What, Exactly, Are Addresses?

To the CPU, they’re exactly what I’ve said. They’re street numbers on one very long street.

To a programming-language compiler, they’re more than just a number. But I am not a compiler engineer, and so I’m not going to talk about that too much.

Let’s look at some arbitrary address: 0x00_00_7f_fc_8a_ff_6d_ef.

That is the address of a single byte, so it can have any last digit, including odd digits, it wants. Let’s get an address for a two-byte value: 0x00_00_7f_fd_c0_ed_be_de.

This will always be an even number, ending in 0, 2, 4, 6, 8, a, c, or e. It can be any of those, but not an odd number.
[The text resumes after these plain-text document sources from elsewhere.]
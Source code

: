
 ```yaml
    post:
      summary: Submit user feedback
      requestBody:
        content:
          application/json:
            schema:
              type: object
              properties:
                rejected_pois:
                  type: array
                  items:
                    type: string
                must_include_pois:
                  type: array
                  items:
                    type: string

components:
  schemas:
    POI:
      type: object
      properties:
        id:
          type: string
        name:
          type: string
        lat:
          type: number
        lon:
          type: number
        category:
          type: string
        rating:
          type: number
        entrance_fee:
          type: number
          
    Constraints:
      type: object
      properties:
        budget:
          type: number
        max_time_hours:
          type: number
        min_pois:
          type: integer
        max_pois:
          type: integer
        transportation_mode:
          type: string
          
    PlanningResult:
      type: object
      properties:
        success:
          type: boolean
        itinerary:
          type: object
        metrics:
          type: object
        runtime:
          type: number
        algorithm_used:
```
Let’s ask for the address of a four-byte region: 0x00_00_7f_fe_61_a7_3a_ec.

This address is required to be a multiple of four, ending in 0, 4, 8, or c. Let’s finish by asking for the address of an eight-byte region: 0x00_00_7f_ff_26_fb_ef_88.

These ones are easy: the last digit of the address will be either 0, or 8. Nothing else.

There are wider numbers than this in memory, but eight bytes is usually where CPUs stop enforcing alignment. So we won’t talk about those.

Consequences of Alignment

The address of an element with one-byte alignment can have any last digit it wants, and so has zero bits at the end of the address number to spare.

The address of an element with two-byte alignment can only be an even number, so it must always have a last bit of 0, so that last bit is available. We can put a flag in it to mark whether we want the lower or higher byte, as long as we remove that flag before giving the address to the memory controller.

The address of an element with four-byte alignment has two bits to spare at the very end; we can use one of those bits to select the high or low pair, and the other to select the high or low byte within that pair.

The address of an element with eight-byte alignment has three bits to spare at the end; we can put three flags in them, for high or low quadron, high or low pair in that half, and high or low byte in that pair.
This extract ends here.